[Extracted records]
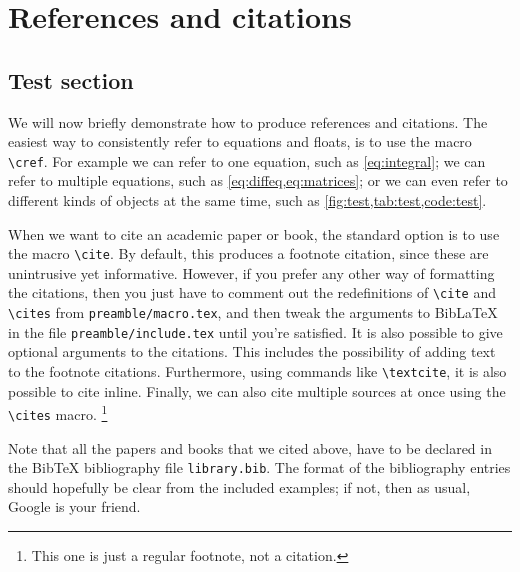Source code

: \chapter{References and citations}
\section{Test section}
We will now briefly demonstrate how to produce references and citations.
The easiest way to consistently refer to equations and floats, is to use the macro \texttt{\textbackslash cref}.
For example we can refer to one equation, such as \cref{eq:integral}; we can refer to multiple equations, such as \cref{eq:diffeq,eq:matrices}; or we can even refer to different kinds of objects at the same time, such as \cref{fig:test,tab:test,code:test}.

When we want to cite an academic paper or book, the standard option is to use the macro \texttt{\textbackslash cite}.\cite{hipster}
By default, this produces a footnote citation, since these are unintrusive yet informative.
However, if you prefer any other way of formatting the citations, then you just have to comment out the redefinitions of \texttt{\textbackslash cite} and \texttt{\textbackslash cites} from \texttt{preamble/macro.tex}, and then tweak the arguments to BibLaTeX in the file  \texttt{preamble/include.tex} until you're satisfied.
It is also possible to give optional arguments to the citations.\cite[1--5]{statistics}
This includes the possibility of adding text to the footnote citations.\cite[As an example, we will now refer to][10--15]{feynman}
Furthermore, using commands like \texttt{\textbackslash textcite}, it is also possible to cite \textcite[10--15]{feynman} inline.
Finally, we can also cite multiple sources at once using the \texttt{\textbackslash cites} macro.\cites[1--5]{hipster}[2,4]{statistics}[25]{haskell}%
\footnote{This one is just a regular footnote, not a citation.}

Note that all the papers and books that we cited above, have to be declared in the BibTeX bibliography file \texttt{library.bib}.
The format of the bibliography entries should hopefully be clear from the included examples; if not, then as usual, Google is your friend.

» **Goal of the exercise**
The data above must be written out again without alteration, and the pictures in them must be excluded.

» **Finished exercise**
Source code

: \chapter{References and citations}
\section{Test section}
We will now briefly demonstrate how to produce references and citations.
The easiest way to consistently refer to equations and floats, is to use the macro \texttt{\textbackslash cref}.
For example we can refer to one equation, such as \cref{eq:integral}; we can refer to multiple equations, such as \cref{eq:diffeq,eq:matrices}; or we can even refer to different kinds of objects at the same time, such as \cref{fig:test,tab:test,code:test}.

When we want to cite an academic paper or book, the standard option is to use the macro \texttt{\textbackslash cite}.\cite{hipster}
By default, this produces a footnote citation, since these are unintrusive yet informative.
However, if you prefer any other way of formatting the citations, then you just have to comment out the redefinitions of \texttt{\textbackslash cite} and \texttt{\textbackslash cites} from \texttt{preamble/macro.tex}, and then tweak the arguments to BibLaTeX in the file  \texttt{preamble/include.tex} until you're satisfied.
It is also possible to give optional arguments to the citations.\cite[1--5]{statistics}
This includes the possibility of adding text to the footnote citations.\cite[As an example, we will now refer to][10--15]{feynman}
Furthermore, using commands like \texttt{\textbackslash textcite}, it is also possible to cite \textcite[10--15]{feynman} inline.
Finally, we can also cite multiple sources at once using the \texttt{\textbackslash cites} macro.\cites[1--5]{hipster}[2,4]{statistics}[25]{haskell}%
\footnote{This one is just a regular footnote, not a citation.}

Note that all the papers and books that we cited above, have to be declared in the BibTeX bibliography file \texttt{library.bib}.
The format of the bibliography entries should hopefully be clear from the included examples; if not, then as usual, Google is your friend.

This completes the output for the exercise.